The soft one looked, but did not say, “Indeed, what is it?”
“Yes,” continued the youth, sheathing the sabre; “the man with the kind heart and the snowy pinion has come back to the mountains. He will be here before the shadows of the trees grow much longer.”
“Whitewing?” exclaimed Softswan, with a gleam of pleasure in her bright black eyes.
“Just so. The prairie chief has come back to us, and is now a preacher.”

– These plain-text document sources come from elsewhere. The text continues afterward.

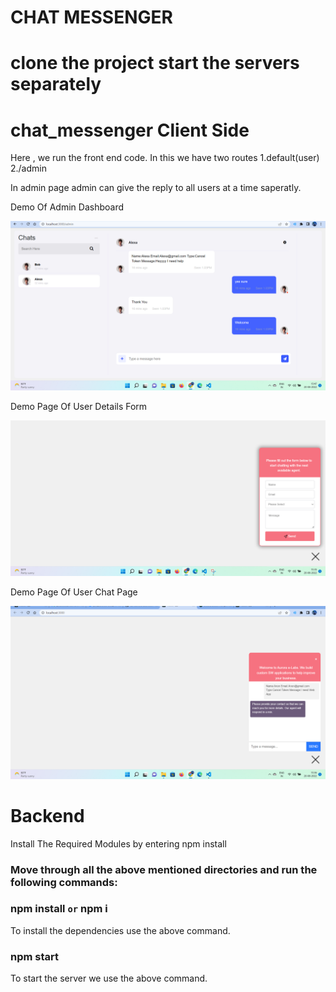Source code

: # CHAT MESSENGER

# clone the project start the servers separately



# chat_messenger Client Side

Here , we run the front end code. In this we have two routes 1.default(user) 2./admin 

In admin page admin can give the reply to all users at a time saperatly.

Demo Of Admin Dashboard

![Screenshot of Adminpage](./chat_messenger/src/assets/Admin2.png)

Demo Page Of User Details Form

![Screenshot of UserForm](./chat_messenger/src/assets/userForm.png)

Demo Page Of User Chat Page

![Screenshot of Chat](./chat_messenger/src/assets/chat.png)


# Backend

Install The Required Modules by entering npm install

### Move through all the above mentioned directories and run the following commands:

### npm install `or` npm i

To install the dependencies use the above command.

### npm start

To start the server we use the above command.

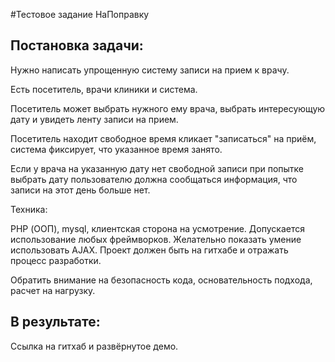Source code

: #Тестовое задание НаПоправку

## Постановка задачи:

Нужно написать упрощенную систему записи на прием к врачу.

Есть посетитель, врачи клиники и система.

Посетитель может выбрать нужного ему врача, выбрать интересующую дату и увидеть ленту записи на прием.

Посетитель находит свободное время кликает "записаться" на приём, система фиксирует, что указанное время занято.

Если у врача на указанную дату нет свободной записи при попытке выбрать дату пользователю должна сообщаться информация, что записи на этот день больше нет.

Техника:

PHP (ООП), mysql, клиентская сторона на усмотрение. Допускается использование любых фреймворков. Желательно показать умение использовать AJAX. Проект должен быть на гитхабе и отражать процесс разработки.

Обратить внимание на безопасность кода, основательность подхода, расчет на нагрузку.

## В результате:

Ссылка на гитхаб и развёрнутое демо.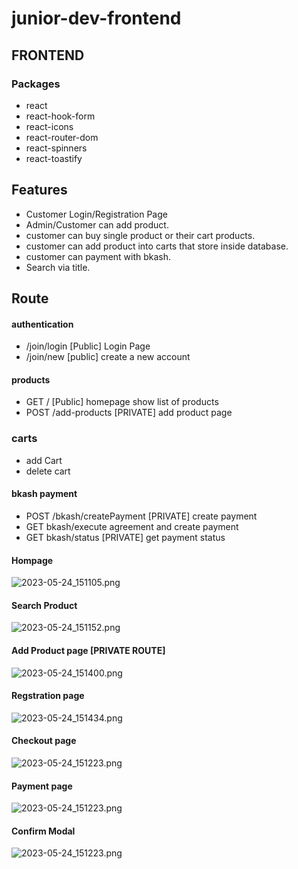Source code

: # junior-dev-frontend

## FRONTEND

### Packages
- react
- react-hook-form
- react-icons
- react-router-dom
- react-spinners
- react-toastify


## Features
- Customer Login/Registration Page
- Admin/Customer can add product.
- customer can buy single product or their cart products.
- customer can add product into carts that store inside database.
- customer can payment with bkash.
- Search via title.



## Route

#### authentication
- /join/login [Public] Login Page
- /join/new [public] create a new account


#### products

- GET / [Public] homepage show list of products
- POST /add-products [PRIVATE] add product page

### carts
- add Cart 
- delete cart

#### bkash payment
- POST /bkash/createPayment [PRIVATE] create payment
- GET bkash/execute agreement and create payment
- GET bkash/status [PRIVATE] get payment status


#### Hompage
![2023-05-24_151105.png](public%2F2023-05-24_151105.png)


#### Search Product
![2023-05-24_151152.png](public%2F2023-05-24_151152.png)


#### Add Product page [PRIVATE ROUTE]
![2023-05-24_151400.png](public%2F2023-05-24_151400.png)


#### Regstration page
![2023-05-24_151434.png](public%2F2023-05-24_151434.png)


#### Checkout page
![2023-05-24_151223.png](public%2F2023-05-24_151223.png)



#### Payment page
![2023-05-24_151223.png](public/2023-05-24_205258.png)


#### Confirm Modal
![2023-05-24_151223.png](public/2023-05-24_210306.png)

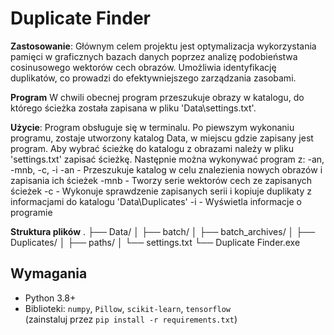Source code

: # Duplicate Finder

**Zastosowanie**: Głównym celem projektu jest optymalizacja wykorzystania pamięci w graficznych bazach danych poprzez analizę podobieństwa cosinusowego wektorów cech obrazów. Umożliwia identyfikację duplikatów, co prowadzi do efektywniejszego zarządzania zasobami.

**Program** W chwili obecnej program przeszukuje obrazy w katalogu, do którego ścieżka została zapisana w pliku 'Data\settings.txt'. 

**Użycie**: Program obsługuje się w terminalu. Po piewszym wykonaniu programu, zostaje utworzony katalog Data, w miejscu gdzie zapisany jest program. Aby wybrać ścieżkę do katalogu z obrazami należy w pliku 'settings.txt' zapisać ścieżkę.
Następnie można wykonywać program z: -an, -mnb, -c, -i
-an - Przeszukuje katalog w celu znalezienia nowych obrazów i zapisania ich ścieżek
-mnb - Tworzy serie wektorów cech ze zapisanych ścieżek
-c - Wykonuje sprawdzenie zapisanych serii i kopiuje duplikaty z informacjami do katalogu 'Data\Duplicates'
-i - Wyświetla informacje o programie

**Struktura plików**
.
├── Data/
│   ├── batch/
│   ├── batch_archives/
│   ├── Duplicates/
│   ├── paths/
│   └── settings.txt
└── Duplicate Finder.exe

## Wymagania
- Python 3.8+
- Biblioteki: `numpy`, `Pillow`, `scikit-learn`, `tensorflow`  
  (zainstaluj przez `pip install -r requirements.txt`)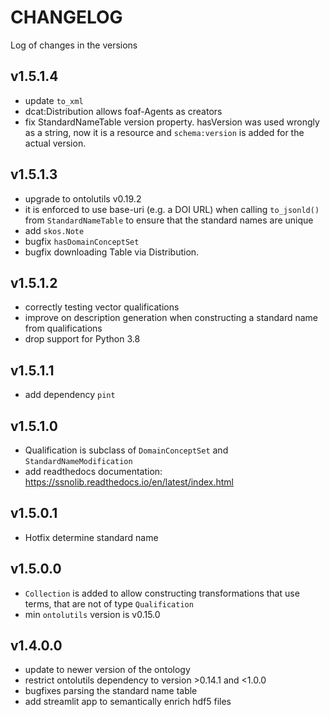 # CHANGELOG

Log of changes in the versions

## v1.5.1.4

- update `to_xml`
- dcat:Distribution allows foaf-Agents as creators
- fix StandardNameTable version property. hasVersion was used wrongly as a string, now it is a resource and
  `schema:version` is added for the actual version.

## v1.5.1.3

- upgrade to ontolutils v0.19.2
- it is enforced to use base-uri (e.g. a DOI URL) when calling `to_jsonld()` from `StandardNameTable` to ensure that the
  standard
  names
  are unique
- add `skos.Note`
- bugfix `hasDomainConceptSet`
- bugfix downloading Table via Distribution.

## v1.5.1.2

- correctly testing vector qualifications
- improve on description generation when constructing a standard name from qualifications
- drop support for Python 3.8

## v1.5.1.1

- add dependency `pint`

## v1.5.1.0

- Qualification is subclass of `DomainConceptSet` and `StandardNameModification`
- add readthedocs documentation: https://ssnolib.readthedocs.io/en/latest/index.html

## v1.5.0.1

- Hotfix determine standard name

## v1.5.0.0

- `Collection` is added to allow constructing transformations that use terms, that are not of type `Qualification`
- min `ontolutils` version is v0.15.0

## v1.4.0.0

- update to newer version of the ontology
- restrict ontolutils dependency to version >0.14.1 and <1.0.0
- bugfixes parsing the standard name table
- add streamlit app to semantically enrich hdf5 files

“Has the pale-face preacher com’ vis him?” asked the bride, with a slightly troubled look, for she did not yet feel quite at home in her broken English, and feared that her husband might laugh at her mistakes, though nothing was further from the mind of the stout hunter than to laugh at his pretty bride. He did indeed sometimes indulge the propensity in that strange conventional region “his sleeve,” but no owl of the desert was more solemn in countenance than Big Tim when Softswan perpetrated her lingual blunders.
“I know not,” he replied, as he renewed the priming of one of the guns. “Hist! did you see something move under the willow bush yonder?”
The girl shook her head.
“A rabbit, no doubt,” said the hunter, lowering the rifle which he had raised, and resuming his easy unconcerned attitude, yet keeping his keen eye on the spot with a steadiness that showed his indifference was assumed.
“I know not whether the pale-face preacher is with him,” he continued. “Those who told me about him could only say that a white man dressed like the crows was travelling a short distance in advance of Whitewing, but whether he was one of his party or not, they could not tell. Indeed it is said that Whitewing has no party with him, that he travels alone. If he does, he is more reckless than ever, seeing that his enemies the Blackfeet are on the war-path just now; but you never know what a half-mad redskin will do, and Whitewing is a queer customer.”